JH: … (In some respects), I am not surprised, because they (AB InBev) continue to make regional purchases in key beer markets of the country: Four Peaks in Arizona, Blue Point in New York, Los Angeles for Golden Road. These are very geographically, strategically made procurements. … Also, (as of now, the Wicked Weed) deal has not gone through. It’s an announcement from AB InBev that they are moving to make a partnership and bringing Wicked Weed into their brand portfolio. It’s still subject to review.

MS: Well, that surprised me. I’d go so far as to say that it shocked me. I thought they were in it for the long haul. I know (co-owners) Luke and Walt (Dickinson) pretty well, and I’ve brewed with them before, and we’ve hung out a lot. … I know Luke and Walt are part owners, but I don’t know what percentage they own. I know they had some big-time investors in that brewery, and it could have been mostly their decision, but who knows? But, yeah, it shocked me and disappointed me.

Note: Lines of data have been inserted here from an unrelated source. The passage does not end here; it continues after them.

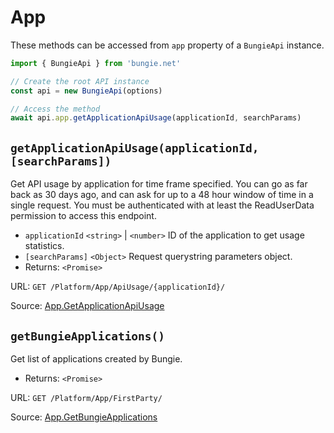 # App

These methods can be accessed from `app` property of a `BungieApi` instance.

```javascript
import { BungieApi } from 'bungie.net'

// Create the root API instance
const api = new BungieApi(options)

// Access the method
await api.app.getApplicationApiUsage(applicationId, searchParams)
```

## `getApplicationApiUsage(applicationId, [searchParams])`

Get API usage by application for time frame specified. You can go as far back as 30 days ago, and can ask for up to a 48 hour window of time in a single request. You must be authenticated with at least the ReadUserData permission to access this endpoint.

- `applicationId` `<string>` | `<number>` ID of the application to get usage statistics.
- `[searchParams]` `<Object>` Request querystring parameters object.
- Returns: `<Promise>`

URL: `GET /Platform/App/ApiUsage/{applicationId}/`

Source: [App.GetApplicationApiUsage](https://bungie-net.github.io/#App.GetApplicationApiUsage)

## `getBungieApplications()`

Get list of applications created by Bungie.

- Returns: `<Promise>`

URL: `GET /Platform/App/FirstParty/`

Source: [App.GetBungieApplications](https://bungie-net.github.io/#App.GetBungieApplications)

Some of these are not a big surprise: You hear through the grapevine that some of these newer breweries are building themselves to sell … and they’re just trying to get their business to a point to where they’re attractive to a large brewer. … You know, when somebody comes and offers you a ridiculous amount of money, who’s to say you’re wrong for taking that and setting up your family for generations? You can’t really fault it. I just wish it didn’t happen.

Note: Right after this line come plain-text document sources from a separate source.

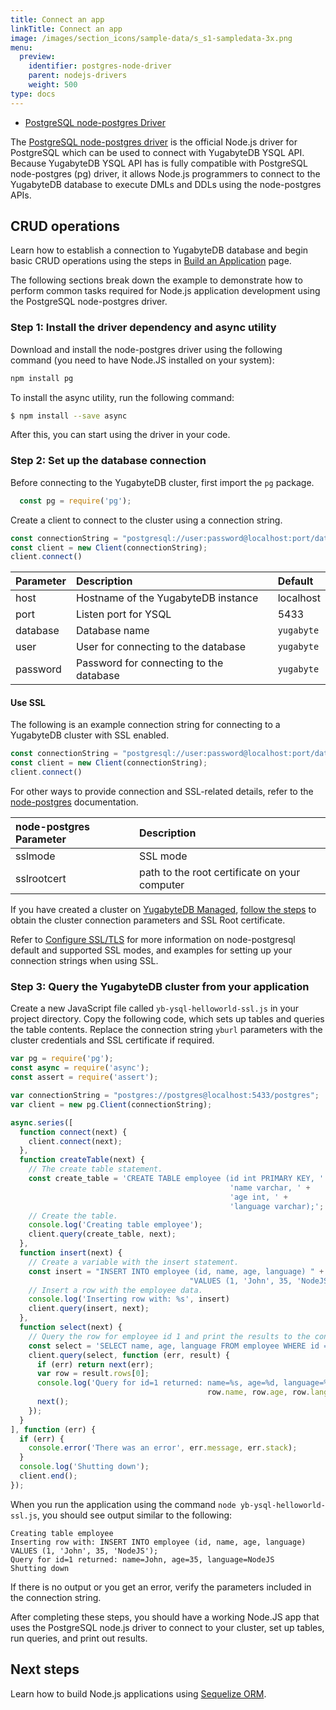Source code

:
 ```yaml
---
title: Connect an app
linkTitle: Connect an app
image: /images/section_icons/sample-data/s_s1-sampledata-3x.png
menu:
  preview:
    identifier: postgres-node-driver
    parent: nodejs-drivers
    weight: 500
type: docs
---
```


<ul class="nav nav-tabs-alt nav-tabs-yb">

  <li >
    <a href="/preview/drivers-orms/nodejs/postgres-node-driver/" class="nav-link active">
      <i class="icon-postgres" aria-hidden="true"></i>
      PostgreSQL node-postgres Driver
    </a>
  </li>

</ul>

The [PostgreSQL node-postgres driver](https://node-postgres.com/) is the official Node.js driver for PostgreSQL which can be used to connect with YugabyteDB YSQL API. Because YugabyteDB YSQL API has is fully compatible with PostgreSQL node-postgres (pg) driver, it allows Node.js programmers to connect to the YugabyteDB database to execute DMLs and DDLs using the node-postgres APIs.

## CRUD operations

Learn how to establish a connection to YugabyteDB database and begin basic CRUD operations using the steps in [Build an Application](/preview/develop/build-apps/additional-examples/nodejs/ysql-pg/) page.

The following sections break down the example to demonstrate how to perform common tasks required for Node.js application development using the PostgreSQL node-postgres driver.

### Step 1: Install the driver dependency and async utility

Download and install the node-postgres driver using the following command (you need to have Node.JS installed on your system):

```sh
npm install pg
```

To install the async utility, run the following command:

```sh
$ npm install --save async
```

After this, you can start using the driver in your code.

### Step 2:  Set up the database connection

Before connecting to the YugabyteDB cluster, first import the `pg` package.

``` js
  const pg = require('pg');
```

Create a client to connect to the cluster using a connection string.

```javascript
const connectionString = "postgresql://user:password@localhost:port/database"
const client = new Client(connectionString);
client.connect()
```

| Parameter | Description | Default |
| :-------- | :---------- | :------ |
| host | Hostname of the YugabyteDB instance | localhost |
| port | Listen port for YSQL | 5433 |
| database | Database name | `yugabyte` |
| user | User for connecting to the database | `yugabyte` |
| password | Password for connecting to the database | `yugabyte` |

#### Use SSL

The following is an example connection string for connecting to a YugabyteDB cluster with SSL enabled.

```javascript
const connectionString = "postgresql://user:password@localhost:port/database?ssl=true&sslmode=verify-full&sslrootcert=~/.postgresql/root.crt"
const client = new Client(connectionString);
client.connect()
```

For other ways to provide connection and SSL-related details, refer to the [node-postgres](https://node-postgres.com/) documentation.

| node-postgres Parameter | Description |
| :---------------------- | :---------- |
| sslmode | SSL mode |
| sslrootcert | path to the root certificate on your computer |

If you have created a cluster on [YugabyteDB Managed](https://www.yugabyte.com/cloud/), [follow the steps](../../../yugabyte-cloud/cloud-connect/connect-applications/) to obtain the cluster connection parameters and SSL Root certificate.

Refer to [Configure SSL/TLS](../../../reference/drivers/nodejs/postgres-pg-reference/#configure-ssl-tls) for more information on node-postgresql default and supported SSL modes, and examples for setting up your connection strings when using SSL.

### Step 3: Query the YugabyteDB cluster from your application

Create a new JavaScript file called `yb-ysql-helloworld-ssl.js` in your project directory. Copy the following code, which sets up tables and queries the table contents. Replace the connection string `yburl` parameters with the cluster credentials and SSL certificate if required.

```js
var pg = require('pg');
const async = require('async');
const assert = require('assert');

var connectionString = "postgres://postgres@localhost:5433/postgres";
var client = new pg.Client(connectionString);

async.series([
  function connect(next) {
    client.connect(next);
  },
  function createTable(next) {
    // The create table statement.
    const create_table = 'CREATE TABLE employee (id int PRIMARY KEY, ' +
                                                 'name varchar, ' +
                                                 'age int, ' +
                                                 'language varchar);';
    // Create the table.
    console.log('Creating table employee');
    client.query(create_table, next);
  },
  function insert(next) {
    // Create a variable with the insert statement.
    const insert = "INSERT INTO employee (id, name, age, language) " +
                                        "VALUES (1, 'John', 35, 'NodeJS');";
    // Insert a row with the employee data.
    console.log('Inserting row with: %s', insert)
    client.query(insert, next);
  },
  function select(next) {
    // Query the row for employee id 1 and print the results to the console.
    const select = 'SELECT name, age, language FROM employee WHERE id = 1;';
    client.query(select, function (err, result) {
      if (err) return next(err);
      var row = result.rows[0];
      console.log('Query for id=1 returned: name=%s, age=%d, language=%s',
                                            row.name, row.age, row.language);
      next();
    });
  }
], function (err) {
  if (err) {
    console.error('There was an error', err.message, err.stack);
  }
  console.log('Shutting down');
  client.end();
});
```

When you run the application using the command `node yb-ysql-helloworld-ssl.js`, you should see output similar to the following:

```output
Creating table employee
Inserting row with: INSERT INTO employee (id, name, age, language) VALUES (1, 'John', 35, 'NodeJS');
Query for id=1 returned: name=John, age=35, language=NodeJS
Shutting down
```

If there is no output or you get an error, verify the parameters included in the connection string.

After completing these steps, you should have a working Node.JS app that uses the PostgreSQL node.js driver to connect to your cluster, set up tables, run queries, and print out results.

## Next steps

Learn how to build Node.js applications using [Sequelize ORM](../sequelize).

Do you sympathize with any of these craft breweries after they explain themselves on social media? They say: “We had to do this because of distribution. The beer will stay the same.”

MS: Yeah. I worked with Budweiser for 14 years. This was back in the 1990s. People looked at Budweiser as the evil empire, but I dealt with the reaction from craft brewers all the time: “It’s lousy beer.” I’d get on my soap box and say, “Ya know, you may not like it, but don’t ever talk negative about the quality, because the people who brew this beer are as passionate about it as you are about yours.” But it’s a different company now. I certainly understand the backlash. I can relate to it because I dealt with it for a long time myself. … I think it’s a very uncomfortable feeling for most of them, because the craft-brewing business is so built on community and comradery. Now, all of sudden, you’re not in the club anymore. That’s a hard thing to swallow, especially when you’ve got so many friends in the business. … People who don’t have ownership in the brewery, and have no say in it—they’re just kind of there when it happens. Those are the people who I feel really bad for, because they had no say.

Do distribution laws and better access have anything to do with why they are selling?

MS: The whole access-to-ingredients thing, I think, is a little bit overplayed. If you’re a growing craft brewer, there are enough suppliers out there. If you work it hard enough, you can get what you need, with a few exceptions. For example, Galaxy hops—nobody can get Galaxy hops right now. Can a big brewer go in and get Galaxy hops? I don’t know if they can. … I think really the big advantage for a small brewer joining forces with a big brewer is the access to the technical resources, so they can understand what’s happening in the brewing process—be it really complex lab equipment or whatever. And then distribution access is huge. … Those are the things that really matter.

JH: Yes. As soon as you sell, you get instant access to things that those 99 percent of the 5,300 breweries don’t have. You get into a system in the network for better economies of scale, for purchasing raw materials and ingredients. You get instant distribution that cannot be matched. … The number of distributors over time continues to wane. Even though we have 5,300-plus breweries today, there are only 1,000-plus active distributors, and 500-plus of those are controlled by AB InBev. MillerCoors has several hundred as well. Distributors are amazing partners to beer, but it’s a matter of priority. How do they decide what they’re going to sell? When you’re an AB house … their first priority is likely those AB brands.